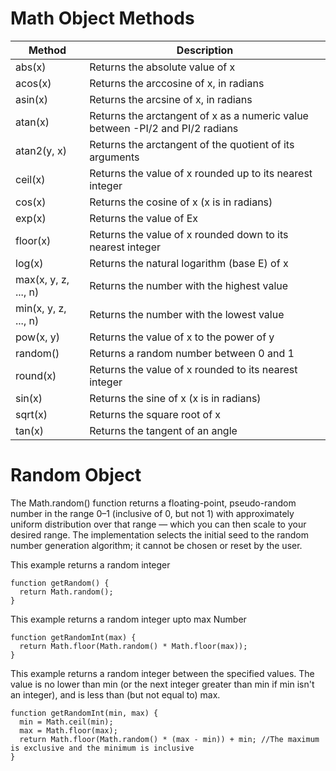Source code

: # Math Object Methods


|Method	|Description|
|-|-|
|abs(x)|	Returns the absolute value of x|
|acos(x)	|Returns the arccosine of x, in radians|
|asin(x)	|Returns the arcsine of x, in radians|
|atan(x)|	Returns the arctangent of x as a numeric value between -PI/2 and PI/2 radians|
|atan2(y, x)	|Returns the arctangent of the quotient of its arguments|
|ceil(x)|	Returns the value of x rounded up to its nearest integer|
|cos(x)|	Returns the cosine of x (x is in radians)|
|exp(x)|	Returns the value of Ex|
|floor(x)|	Returns the value of x rounded down to its nearest integer|
|log(x)|	Returns the natural logarithm (base E) of x|
|max(x, y, z, ..., n)|	Returns the number with the highest value|
|min(x, y, z, ..., n)|	Returns the number with the lowest value|
|pow(x, y)	|Returns the value of x to the power of y|
|random()|	Returns a random number between 0 and 1|
|round(x)|	Returns the value of x rounded to its nearest integer|
|sin(x)|	Returns the sine of x (x is in radians)|
|sqrt(x)	|Returns the square root of x|
|tan(x)|	Returns the tangent of an angle|


# Random Object

The Math.random() function returns a floating-point, pseudo-random number in the range 0–1 (inclusive of 0, but not 1) with approximately uniform distribution over that range — which you can then scale to your desired range. The implementation selects the initial seed to the random number generation algorithm; it cannot be chosen or reset by the user.

This example returns a random integer
```
function getRandom() {
  return Math.random();
}
```

This example returns a random integer upto max Number
```
function getRandomInt(max) {
  return Math.floor(Math.random() * Math.floor(max));
}
```

This example returns a random integer between the specified values. The value is no lower than min (or the next integer greater than min if min isn't an integer), and is less than (but not equal to) max.

```
function getRandomInt(min, max) {
  min = Math.ceil(min);
  max = Math.floor(max);
  return Math.floor(Math.random() * (max - min)) + min; //The maximum is exclusive and the minimum is inclusive
}

```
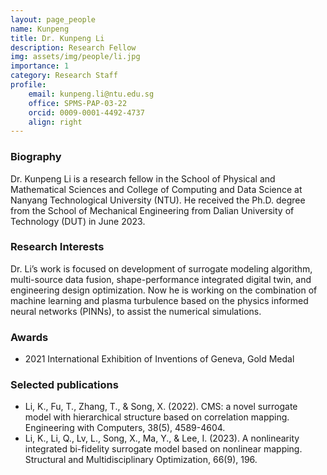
 ```yaml
---
layout: page_people
name: Kunpeng
title: Dr. Kunpeng Li
description: Research Fellow
img: assets/img/people/li.jpg
importance: 1
category: Research Staff
profile:
    email: kunpeng.li@ntu.edu.sg
    office: SPMS-PAP-03-22
    orcid: 0009-0001-4492-4737
    align: right
---
```


### Biography 

Dr. Kunpeng Li is a research fellow in the School of Physical and Mathematical Sciences and College of Computing and Data Science at Nanyang Technological University (NTU). He received the Ph.D. degree from the School of Mechanical Engineering from Dalian University of Technology (DUT) in June 2023. 

### Research Interests 

Dr. Li’s work is focused on development of surrogate modeling algorithm, multi-source data fusion, shape-performance integrated digital twin, and engineering design optimization. Now he is working on the combination of machine learning and plasma turbulence based on the physics informed neural networks (PINNs), to assist the numerical simulations.

### Awards

- 2021 International Exhibition of Inventions of Geneva, Gold Medal

### Selected publications

- Li, K., Fu, T., Zhang, T., & Song, X. (2022). CMS: a novel surrogate model with hierarchical structure based on correlation mapping. Engineering with Computers, 38(5), 4589-4604. 
- Li, K., Li, Q., Lv, L., Song, X., Ma, Y., & Lee, I. (2023). A nonlinearity integrated bi-fidelity surrogate model based on nonlinear mapping. Structural and Multidisciplinary Optimization, 66(9), 196.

════════════════════

▶ [Exercise aim] Above are the records; from them, give again exactly the lines from the one containing "up to its nearest integer|" to the one containing "between 0 and 1|", both lines included, and nothing more.

▶ [Your response]
|ceil(x)|	Returns the value of x rounded up to its nearest integer|
|cos(x)|	Returns the cosine of x (x is in radians)|
|exp(x)|	Returns the value of Ex|
|floor(x)|	Returns the value of x rounded down to its nearest integer|
|log(x)|	Returns the natural logarithm (base E) of x|
|max(x, y, z, ..., n)|	Returns the number with the highest value|
|min(x, y, z, ..., n)|	Returns the number with the lowest value|
|pow(x, y)	|Returns the value of x to the power of y|
|random()|	Returns a random number between 0 and 1|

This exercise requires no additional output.